*** Record set ***

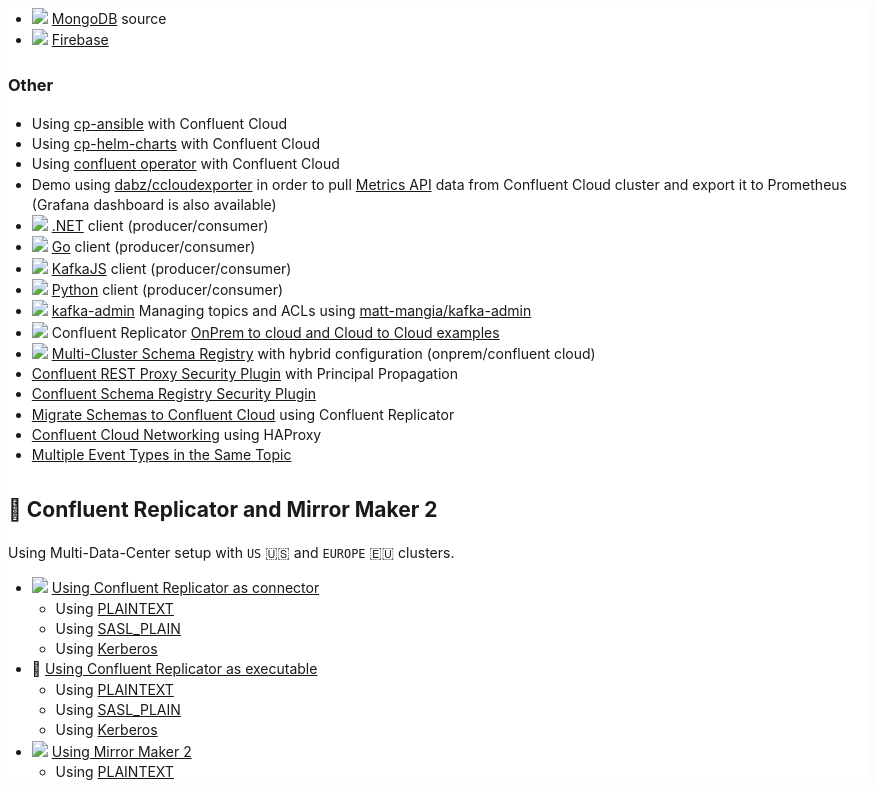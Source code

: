   - <img src="https://github.com/vdesabou/kafka-docker-playground/raw/master/images/icons/mongodb.jpg" width="15"> [MongoDB](https://github.com/vdesabou/kafka-docker-playground/tree/master/ccloud/connect-debezium-mongodb-source) source
  - <img src="https://github.com/vdesabou/kafka-docker-playground/raw/master/images/icons/firebase.svg" width="15"> [Firebase](https://github.com/vdesabou/kafka-docker-playground/tree/master/ccloud/connect-gcp-firebase-sink)


### Other 

  - Using [cp-ansible](https://github.com/vdesabou/kafka-docker-playground/tree/master/ccloud/cp-ansible-playground/) with Confluent Cloud
  - Using [cp-helm-charts](https://github.com/vdesabou/kafka-docker-playground/tree/master/ccloud/cp-helm-chart/) with Confluent Cloud
  - Using [confluent operator](https://github.com/vdesabou/kafka-docker-playground/tree/master/ccloud/operator/) with Confluent Cloud
  - Demo using [dabz/ccloudexporter](https://github.com/Dabz/ccloudexporter) in order to pull [Metrics API](https://docs.confluent.io/current/cloud/metrics-api.html) data from Confluent Cloud cluster and export it to Prometheus (Grafana dashboard is also available)
  - <img src="https://www.pngitem.com/pimgs/m/33-335825_-net-core-logo-png-transparent-png.png" width="15"> [.NET](https://github.com/vdesabou/kafka-docker-playground/tree/master/ccloud/client-dotnet) client (producer/consumer)
  - <img src="https://github.com/confluentinc/examples/raw/5.4.1-post/clients/cloud/images/go.png" width="15"> [Go](https://github.com/vdesabou/kafka-docker-playground/tree/master/ccloud/client-go) client (producer/consumer)
  - <img src="https://kafka.js.org/img/kafkajs-logoV2.svg" width="15"> [KafkaJS](https://github.com/vdesabou/kafka-docker-playground/tree/master/ccloud/client-kafkajs) client (producer/consumer)
  - <img src="https://upload.wikimedia.org/wikipedia/commons/thumb/c/c3/Python-logo-notext.svg/110px-Python-logo-notext.svg.png" width="15"> [Python](https://github.com/vdesabou/kafka-docker-playground/tree/master/ccloud/client-python) client (producer/consumer)
  - <img src="https://vectorified.com/images/admin-icon-png-14.png" width="15"> [kafka-admin](https://github.com/vdesabou/kafka-docker-playground/tree/master/ccloud/kafka-admin) Managing topics and ACLs using [matt-mangia/kafka-admin](https://github.com/matt-mangia/kafka-admin)
  - <img src="https://img.icons8.com/cotton/2x/synchronize--v1.png" width="15"> Confluent Replicator [OnPrem to cloud and Cloud to Cloud examples](https://github.com/vdesabou/kafka-docker-playground/tree/master/ccloud/replicator)
  - <img src="https://avatars3.githubusercontent.com/u/9439498?s=60&v=4" width="15"> [Multi-Cluster Schema Registry](https://github.com/vdesabou/kafka-docker-playground/tree/master/ccloud/multiple-sr-hybrid) with hybrid configuration (onprem/confluent cloud)
  - [Confluent REST Proxy Security Plugin](https://github.com/vdesabou/kafka-docker-playground/tree/master/ccloud/rest-proxy-security-plugin) with Principal Propagation
  - [Confluent Schema Registry Security Plugin](https://github.com/vdesabou/kafka-docker-playground/tree/master/ccloud/schema-registry-security-plugin)
  - [Migrate Schemas to Confluent Cloud](https://github.com/vdesabou/kafka-docker-playground/tree/master/ccloud/migrate-schemas-to-confluent-cloud) using Confluent Replicator
  - [Confluent Cloud Networking](https://github.com/vdesabou/kafka-docker-playground/tree/master/ccloud/haproxy) using HAProxy
  - [Multiple Event Types in the Same Topic](https://github.com/vdesabou/kafka-docker-playground/tree/master/other/multiple-event-types-in-topic)

## 🔄 Confluent Replicator and Mirror Maker 2

Using Multi-Data-Center setup with `US` 🇺🇸 and `EUROPE` 🇪🇺 clusters.

- <img src="https://github.com/vdesabou/kafka-docker-playground/raw/master/images/icons/using_confluent_replicator_as_connector.png" width="15"> [Using Confluent Replicator as connector](https://github.com/vdesabou/kafka-docker-playground/tree/master/replicator/connect)
  - Using [PLAINTEXT](https://github.com/vdesabou/kafka-docker-playground/tree/master/environment/mdc-plaintext)
  - Using [SASL_PLAIN](https://github.com/vdesabou/kafka-docker-playground/tree/master/environment/mdc-sasl-plain)
  - Using [Kerberos](https://github.com/vdesabou/kafka-docker-playground/tree/master/environment/mdc-kerberos)
- 👾 [Using Confluent Replicator as executable](https://github.com/vdesabou/kafka-docker-playground/tree/master/replicator/executable)
  - Using [PLAINTEXT](https://github.com/vdesabou/kafka-docker-playground/tree/master/environment/mdc-plaintext)
  - Using [SASL_PLAIN](https://github.com/vdesabou/kafka-docker-playground/tree/master/environment/mdc-sasl-plain)
  - Using [Kerberos](https://github.com/vdesabou/kafka-docker-playground/tree/master/environment/mdc-kerberos)
- <img src="https://upload.wikimedia.org/wikipedia/commons/thumb/0/05/Apache_kafka.svg/1200px-Apache_kafka.svg.png" width="16"> [Using Mirror Maker 2](https://github.com/vdesabou/kafka-docker-playground/tree/master/replicator/mirrormaker2)
  - Using [PLAINTEXT](https://github.com/vdesabou/kafka-docker-playground/tree/master/environment/mdc-plaintext)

***

Give the entries above again in full and exactly, but not the pictures.

Source code

:   - <img src="https://github.com/vdesabou/kafka-docker-playground/raw/master/images/icons/mongodb.jpg" width="15"> [MongoDB](https://github.com/vdesabou/kafka-docker-playground/tree/master/ccloud/connect-debezium-mongodb-source) source
  - <img src="https://github.com/vdesabou/kafka-docker-playground/raw/master/images/icons/firebase.svg" width="15"> [Firebase](https://github.com/vdesabou/kafka-docker-playground/tree/master/ccloud/connect-gcp-firebase-sink)


### Other 

  - Using [cp-ansible](https://github.com/vdesabou/kafka-docker-playground/tree/master/ccloud/cp-ansible-playground/) with Confluent Cloud
  - Using [cp-helm-charts](https://github.com/vdesabou/kafka-docker-playground/tree/master/ccloud/cp-helm-chart/) with Confluent Cloud
  - Using [confluent operator](https://github.com/vdesabou/kafka-docker-playground/tree/master/ccloud/operator/) with Confluent Cloud
  - Demo using [dabz/ccloudexporter](https://github.com/Dabz/ccloudexporter) in order to pull [Metrics API](https://docs.confluent.io/current/cloud/metrics-api.html) data from Confluent Cloud cluster and export it to Prometheus (Grafana dashboard is also available)
  - <img src="https://www.pngitem.com/pimgs/m/33-335825_-net-core-logo-png-transparent-png.png" width="15"> [.NET](https://github.com/vdesabou/kafka-docker-playground/tree/master/ccloud/client-dotnet) client (producer/consumer)
  - <img src="https://github.com/confluentinc/examples/raw/5.4.1-post/clients/cloud/images/go.png" width="15"> [Go](https://github.com/vdesabou/kafka-docker-playground/tree/master/ccloud/client-go) client (producer/consumer)
  - <img src="https://kafka.js.org/img/kafkajs-logoV2.svg" width="15"> [KafkaJS](https://github.com/vdesabou/kafka-docker-playground/tree/master/ccloud/client-kafkajs) client (producer/consumer)
  - <img src="https://upload.wikimedia.org/wikipedia/commons/thumb/c/c3/Python-logo-notext.svg/110px-Python-logo-notext.svg.png" width="15"> [Python](https://github.com/vdesabou/kafka-docker-playground/tree/master/ccloud/client-python) client (producer/consumer)
  - <img src="https://vectorified.com/images/admin-icon-png-14.png" width="15"> [kafka-admin](https://github.com/vdesabou/kafka-docker-playground/tree/master/ccloud/kafka-admin) Managing topics and ACLs using [matt-mangia/kafka-admin](https://github.com/matt-mangia/kafka-admin)
  - <img src="https://img.icons8.com/cotton/2x/synchronize--v1.png" width="15"> Confluent Replicator [OnPrem to cloud and Cloud to Cloud examples](https://github.com/vdesabou/kafka-docker-playground/tree/master/ccloud/replicator)
  - <img src="https://avatars3.githubusercontent.com/u/9439498?s=60&v=4" width="15"> [Multi-Cluster Schema Registry](https://github.com/vdesabou/kafka-docker-playground/tree/master/ccloud/multiple-sr-hybrid) with hybrid configuration (onprem/confluent cloud)
  - [Confluent REST Proxy Security Plugin](https://github.com/vdesabou/kafka-docker-playground/tree/master/ccloud/rest-proxy-security-plugin) with Principal Propagation
  - [Confluent Schema Registry Security Plugin](https://github.com/vdesabou/kafka-docker-playground/tree/master/ccloud/schema-registry-security-plugin)
  - [Migrate Schemas to Confluent Cloud](https://github.com/vdesabou/kafka-docker-playground/tree/master/ccloud/migrate-schemas-to-confluent-cloud) using Confluent Replicator
  - [Confluent Cloud Networking](https://github.com/vdesabou/kafka-docker-playground/tree/master/ccloud/haproxy) using HAProxy
  - [Multiple Event Types in the Same Topic](https://github.com/vdesabou/kafka-docker-playground/tree/master/other/multiple-event-types-in-topic)

## 🔄 Confluent Replicator and Mirror Maker 2

Using Multi-Data-Center setup with `US` 🇺🇸 and `EUROPE` 🇪🇺 clusters.

- <img src="https://github.com/vdesabou/kafka-docker-playground/raw/master/images/icons/using_confluent_replicator_as_connector.png" width="15"> [Using Confluent Replicator as connector](https://github.com/vdesabou/kafka-docker-playground/tree/master/replicator/connect)
  - Using [PLAINTEXT](https://github.com/vdesabou/kafka-docker-playground/tree/master/environment/mdc-plaintext)
  - Using [SASL_PLAIN](https://github.com/vdesabou/kafka-docker-playground/tree/master/environment/mdc-sasl-plain)
  - Using [Kerberos](https://github.com/vdesabou/kafka-docker-playground/tree/master/environment/mdc-kerberos)
- 👾 [Using Confluent Replicator as executable](https://github.com/vdesabou/kafka-docker-playground/tree/master/replicator/executable)
  - Using [PLAINTEXT](https://github.com/vdesabou/kafka-docker-playground/tree/master/environment/mdc-plaintext)
  - Using [SASL_PLAIN](https://github.com/vdesabou/kafka-docker-playground/tree/master/environment/mdc-sasl-plain)
  - Using [Kerberos](https://github.com/vdesabou/kafka-docker-playground/tree/master/environment/mdc-kerberos)
- <img src="https://upload.wikimedia.org/wikipedia/commons/thumb/0/05/Apache_kafka.svg/1200px-Apache_kafka.svg.png" width="16"> [Using Mirror Maker 2](https://github.com/vdesabou/kafka-docker-playground/tree/master/replicator/mirrormaker2)
  - Using [PLAINTEXT](https://github.com/vdesabou/kafka-docker-playground/tree/master/environment/mdc-plaintext)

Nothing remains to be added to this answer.